Pearson Airport in Mississauga struggles through pandemic, but passengers are quickly returning


Published November 12, 2021 at 10:03 am

Passengers, and dollars, are quickly returning to Mississauga’s Pearson Airport the past few months, but the organization that runs Canada’s largest airport says overall losses during the COVID-19 pandemic have been significant. 

Numbers released yesterday by the Greater Toronto Airports Authority (GTAA), which operates Pearson, show 4.7 million passengers passed through airport gates between July and September this year compared to 1.7 million during the same time period in 2020.  

In those same periods, total revenues for Pearson increased to $245.7 million this year from $148.3 million in 2020.  

However, a much different picture emerges when numbers for the first nine months of 2021 are compared to January through September of last year, the GTAA’s third-quarter 2021 results show. 

Passenger activity so far in 2021 sits at 6.8 million, compared to 11.8 million last year, and total revenues so far this year are $552 million, compared to $673 million in 2020. 

GTAA president and CEO Deborah Flint said the impact of the pandemic on Pearson Airport’s business has been dramatic and it continues to significantly impact airport operations. 

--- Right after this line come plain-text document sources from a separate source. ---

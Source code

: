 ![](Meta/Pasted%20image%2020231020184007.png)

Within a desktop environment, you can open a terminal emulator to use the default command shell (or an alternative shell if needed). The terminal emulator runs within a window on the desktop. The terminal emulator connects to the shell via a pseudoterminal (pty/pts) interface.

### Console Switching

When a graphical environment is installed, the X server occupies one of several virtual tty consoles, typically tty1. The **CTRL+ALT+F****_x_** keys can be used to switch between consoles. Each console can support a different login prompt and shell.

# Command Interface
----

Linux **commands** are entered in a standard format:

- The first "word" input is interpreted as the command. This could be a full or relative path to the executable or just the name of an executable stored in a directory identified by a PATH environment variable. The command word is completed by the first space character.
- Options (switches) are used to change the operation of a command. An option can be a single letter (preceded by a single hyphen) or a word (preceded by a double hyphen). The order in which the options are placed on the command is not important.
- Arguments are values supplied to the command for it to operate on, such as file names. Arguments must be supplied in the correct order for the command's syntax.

“Nonetheless, we are experiencing a return of passengers and therefore continue to focus resources on measures designed to cultivate a healthy airport experience for passengers and employees alike,” she continued, adding Pearson “…will maintain its industry-leading role through the ongoing evolution of its globally recognized Healthy Airport program, and in doing so reinforce a pathway for recovery and return the airport to its place as a strong economic driver for our local community, our province and our country.”
The GTAA says despite the huge negative impact of the pandemic on airport business, “during the second and third quarters of 2021, operating activity at the airport has grown significantly from the same periods of 2020, due in part to a domestic vaccination rollout and the easing of government travel restrictions. Nevertheless, all measures of operating activity continue to be well below the 2019 levels.”